Take the character of Andrea, for instance. In the comic, she is a strong, opinionated zombie-killing machine. She is one of the comic’s strongest and most-liked characters. So when her on-screen character becomes an annoying, frustrating plot device, one can’t help but think about the comparisons between the two. How did the powers-that-be screw up this character so badly, that her on-screen death was met by cheers? And is it the purpose of the show-runners to keep the character the same, or should they try and set out on their own path?
In the case of “The Walking Dead,” the show would have benefited from either one of two options. Option one would be to create a show that tries to follow the story laid out by the comic as faithfully as possible.
Sure, there will be budget constraints that hinder the show from creating the same events from the comic. And, sure, there is no way to ensure that fans of the comic will ever be happy with the show, no matter how accurate it is, but this would eliminate much of the frustration fans of both the comic and the TV show have.
“Game of Thrones” is an example of a TV show that takes the source material, translates it to the screen, changes only a few aspects here and there, but for the most part, remains faithful to George R.R. Martin’s saga.
The other option for the show would be to create a series that contains none of the established characters from the comic. This removes any preconceived notions of the audience as to the plot, characters, etc., and only keeps the world of the events the same. This is why projects such as “The Walking Dead: The Game” a video game from developer Telltale Games, was so successful.
In the game, you play as Lee Everett, a convicted felon on his way to jail. You take control of Lee as soon as the zombie plague hits, and you soon find yourself protecting a young girl named Clementine. “The Walking Dead: The Game” asks you to make split second decisions that have game altering consequences or rewards.
The gameplay is truly unique and fantastic, but part of the reason for the game’s success is due to the fact that the core cast of characters is original. Lee and company cross paths with characters like Glen, and end up on Hershel’s farm for a while, but they never linger, and they serve as a bridge between the established world of “The Walking Dead” and this new game.
As a player, we cannot have any expectations for these new characters, because we have never seen them before. Their story is unique to the game, and we must wait to learn what the future holds for these characters.
It seems that AMC has realized the potential of a new story as a spin-off series of “The Walking Dead” is currently in the works. The possibilities for this show are indeed endless and I am looking forward to the fresh take on the series.

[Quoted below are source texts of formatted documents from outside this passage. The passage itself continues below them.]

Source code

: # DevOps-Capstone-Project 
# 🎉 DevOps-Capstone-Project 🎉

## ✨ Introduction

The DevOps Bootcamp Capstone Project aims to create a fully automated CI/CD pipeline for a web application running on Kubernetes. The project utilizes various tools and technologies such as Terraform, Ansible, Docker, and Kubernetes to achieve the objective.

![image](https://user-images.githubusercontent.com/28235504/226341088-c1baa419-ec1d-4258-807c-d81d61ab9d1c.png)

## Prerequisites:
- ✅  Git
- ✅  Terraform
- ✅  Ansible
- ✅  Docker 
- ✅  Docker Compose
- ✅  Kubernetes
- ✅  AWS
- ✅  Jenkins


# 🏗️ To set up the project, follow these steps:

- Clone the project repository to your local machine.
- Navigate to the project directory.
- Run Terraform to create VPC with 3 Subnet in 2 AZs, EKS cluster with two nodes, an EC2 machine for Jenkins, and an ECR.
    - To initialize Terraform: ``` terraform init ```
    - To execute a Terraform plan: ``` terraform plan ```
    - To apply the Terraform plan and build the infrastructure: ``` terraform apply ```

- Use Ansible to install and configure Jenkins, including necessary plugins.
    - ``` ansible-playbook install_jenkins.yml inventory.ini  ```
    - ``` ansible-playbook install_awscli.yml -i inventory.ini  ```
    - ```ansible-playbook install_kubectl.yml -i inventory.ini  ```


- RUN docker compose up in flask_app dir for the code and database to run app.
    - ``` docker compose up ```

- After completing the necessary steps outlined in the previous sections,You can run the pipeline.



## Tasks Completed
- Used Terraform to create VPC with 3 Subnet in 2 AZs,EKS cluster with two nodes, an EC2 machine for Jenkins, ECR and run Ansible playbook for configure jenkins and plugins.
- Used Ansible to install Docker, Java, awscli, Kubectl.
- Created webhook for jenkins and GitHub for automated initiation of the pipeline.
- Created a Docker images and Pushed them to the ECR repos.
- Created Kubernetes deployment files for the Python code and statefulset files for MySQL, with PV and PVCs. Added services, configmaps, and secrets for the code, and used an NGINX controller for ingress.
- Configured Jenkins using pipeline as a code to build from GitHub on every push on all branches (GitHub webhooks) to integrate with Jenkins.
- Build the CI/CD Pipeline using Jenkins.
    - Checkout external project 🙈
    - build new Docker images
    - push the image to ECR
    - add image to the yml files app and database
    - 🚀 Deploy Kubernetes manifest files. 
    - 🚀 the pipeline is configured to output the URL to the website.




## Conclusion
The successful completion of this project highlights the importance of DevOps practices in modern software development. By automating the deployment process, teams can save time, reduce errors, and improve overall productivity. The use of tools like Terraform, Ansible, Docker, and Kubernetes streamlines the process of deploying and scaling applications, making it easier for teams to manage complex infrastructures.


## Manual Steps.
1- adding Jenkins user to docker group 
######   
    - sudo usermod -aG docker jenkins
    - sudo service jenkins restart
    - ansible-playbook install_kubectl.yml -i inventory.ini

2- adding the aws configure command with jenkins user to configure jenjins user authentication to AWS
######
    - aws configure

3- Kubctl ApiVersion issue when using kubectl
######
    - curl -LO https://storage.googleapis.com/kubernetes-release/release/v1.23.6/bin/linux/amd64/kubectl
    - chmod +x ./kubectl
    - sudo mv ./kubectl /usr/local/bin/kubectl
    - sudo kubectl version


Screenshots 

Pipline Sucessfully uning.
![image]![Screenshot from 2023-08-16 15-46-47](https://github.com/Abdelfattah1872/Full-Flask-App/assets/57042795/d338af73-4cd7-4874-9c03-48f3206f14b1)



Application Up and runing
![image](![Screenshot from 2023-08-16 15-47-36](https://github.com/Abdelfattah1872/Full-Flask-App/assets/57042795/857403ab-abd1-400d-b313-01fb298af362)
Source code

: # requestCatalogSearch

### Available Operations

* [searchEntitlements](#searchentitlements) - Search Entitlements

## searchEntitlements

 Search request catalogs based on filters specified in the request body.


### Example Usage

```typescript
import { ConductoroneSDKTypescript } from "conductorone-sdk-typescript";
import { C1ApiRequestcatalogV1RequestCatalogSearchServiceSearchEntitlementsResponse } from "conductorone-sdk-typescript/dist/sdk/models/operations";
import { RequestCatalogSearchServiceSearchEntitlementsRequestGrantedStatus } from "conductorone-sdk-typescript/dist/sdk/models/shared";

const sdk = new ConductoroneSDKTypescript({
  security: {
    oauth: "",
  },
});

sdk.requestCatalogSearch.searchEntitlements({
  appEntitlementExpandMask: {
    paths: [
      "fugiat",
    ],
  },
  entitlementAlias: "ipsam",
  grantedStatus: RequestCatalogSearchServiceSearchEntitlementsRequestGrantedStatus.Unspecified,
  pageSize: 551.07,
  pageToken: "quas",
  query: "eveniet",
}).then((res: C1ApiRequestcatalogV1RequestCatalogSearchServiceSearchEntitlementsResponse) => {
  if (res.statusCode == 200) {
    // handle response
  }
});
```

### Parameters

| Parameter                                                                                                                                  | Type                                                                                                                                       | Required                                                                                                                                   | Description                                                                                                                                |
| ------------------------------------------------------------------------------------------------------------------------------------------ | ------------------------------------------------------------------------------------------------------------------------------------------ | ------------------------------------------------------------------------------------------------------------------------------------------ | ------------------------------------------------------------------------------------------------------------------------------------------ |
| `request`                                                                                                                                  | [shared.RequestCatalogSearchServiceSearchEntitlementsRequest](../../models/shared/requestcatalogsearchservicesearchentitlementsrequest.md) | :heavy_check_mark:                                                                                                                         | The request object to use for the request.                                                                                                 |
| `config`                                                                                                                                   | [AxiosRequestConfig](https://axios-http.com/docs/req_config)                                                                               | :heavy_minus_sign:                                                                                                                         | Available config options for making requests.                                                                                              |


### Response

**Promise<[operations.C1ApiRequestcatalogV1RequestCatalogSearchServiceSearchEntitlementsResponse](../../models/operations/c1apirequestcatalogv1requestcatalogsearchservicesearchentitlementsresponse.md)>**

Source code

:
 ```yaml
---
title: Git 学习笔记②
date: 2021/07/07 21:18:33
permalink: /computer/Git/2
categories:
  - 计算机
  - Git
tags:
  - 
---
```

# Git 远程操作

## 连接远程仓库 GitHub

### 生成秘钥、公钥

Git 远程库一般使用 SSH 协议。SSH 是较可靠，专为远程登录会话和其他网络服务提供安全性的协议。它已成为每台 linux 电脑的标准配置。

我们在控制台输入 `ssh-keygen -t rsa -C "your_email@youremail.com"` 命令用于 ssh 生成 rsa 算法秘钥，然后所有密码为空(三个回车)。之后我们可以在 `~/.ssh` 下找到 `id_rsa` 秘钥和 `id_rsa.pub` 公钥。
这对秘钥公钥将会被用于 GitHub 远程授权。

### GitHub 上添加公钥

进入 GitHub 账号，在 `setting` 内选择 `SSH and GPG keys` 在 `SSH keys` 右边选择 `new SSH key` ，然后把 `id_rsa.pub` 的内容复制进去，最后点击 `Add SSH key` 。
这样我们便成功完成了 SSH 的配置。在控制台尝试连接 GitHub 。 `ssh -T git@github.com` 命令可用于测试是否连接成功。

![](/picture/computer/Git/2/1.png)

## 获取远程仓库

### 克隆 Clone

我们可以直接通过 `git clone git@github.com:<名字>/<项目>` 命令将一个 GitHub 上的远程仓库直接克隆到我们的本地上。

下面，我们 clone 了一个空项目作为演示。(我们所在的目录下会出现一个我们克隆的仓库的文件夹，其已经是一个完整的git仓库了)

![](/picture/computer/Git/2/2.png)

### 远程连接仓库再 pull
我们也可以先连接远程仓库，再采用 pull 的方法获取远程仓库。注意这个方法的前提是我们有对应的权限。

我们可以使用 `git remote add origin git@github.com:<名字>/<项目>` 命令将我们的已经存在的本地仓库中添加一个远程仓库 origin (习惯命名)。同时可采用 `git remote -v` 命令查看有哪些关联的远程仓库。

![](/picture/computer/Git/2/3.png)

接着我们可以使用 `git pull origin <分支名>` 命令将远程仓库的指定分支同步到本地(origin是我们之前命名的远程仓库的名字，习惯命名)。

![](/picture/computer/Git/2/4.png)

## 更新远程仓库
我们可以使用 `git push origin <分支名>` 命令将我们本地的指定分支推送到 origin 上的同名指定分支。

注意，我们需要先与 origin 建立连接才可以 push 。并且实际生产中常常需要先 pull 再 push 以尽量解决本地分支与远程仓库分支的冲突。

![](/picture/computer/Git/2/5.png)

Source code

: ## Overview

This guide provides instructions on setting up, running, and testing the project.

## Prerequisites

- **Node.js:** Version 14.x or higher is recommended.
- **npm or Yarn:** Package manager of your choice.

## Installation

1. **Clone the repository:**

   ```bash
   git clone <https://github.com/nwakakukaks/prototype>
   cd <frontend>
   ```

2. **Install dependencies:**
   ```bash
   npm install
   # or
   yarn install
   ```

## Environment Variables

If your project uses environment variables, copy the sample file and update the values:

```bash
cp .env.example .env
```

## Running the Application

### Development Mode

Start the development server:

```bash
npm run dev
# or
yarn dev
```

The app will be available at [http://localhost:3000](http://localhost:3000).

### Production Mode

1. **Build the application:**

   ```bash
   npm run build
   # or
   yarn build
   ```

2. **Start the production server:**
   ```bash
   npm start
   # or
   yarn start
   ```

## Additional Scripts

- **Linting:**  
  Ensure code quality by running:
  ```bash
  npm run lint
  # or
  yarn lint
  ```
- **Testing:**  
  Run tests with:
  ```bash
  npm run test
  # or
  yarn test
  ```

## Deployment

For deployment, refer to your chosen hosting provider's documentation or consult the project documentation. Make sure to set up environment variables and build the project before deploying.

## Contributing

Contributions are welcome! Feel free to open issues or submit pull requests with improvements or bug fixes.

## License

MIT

When you create a series based on an established franchise, there will always be people who can never be satisfied with the adaptation that is presented. To some degree, a show that takes characters that fans love and makes them their own should stay faithful to the series. Judging by the first two episodes of season four the show seems to be moving further away from the established world of the comic. Season four is off to a strong start and hopefully it continues to learn from its past mistakes to create something great.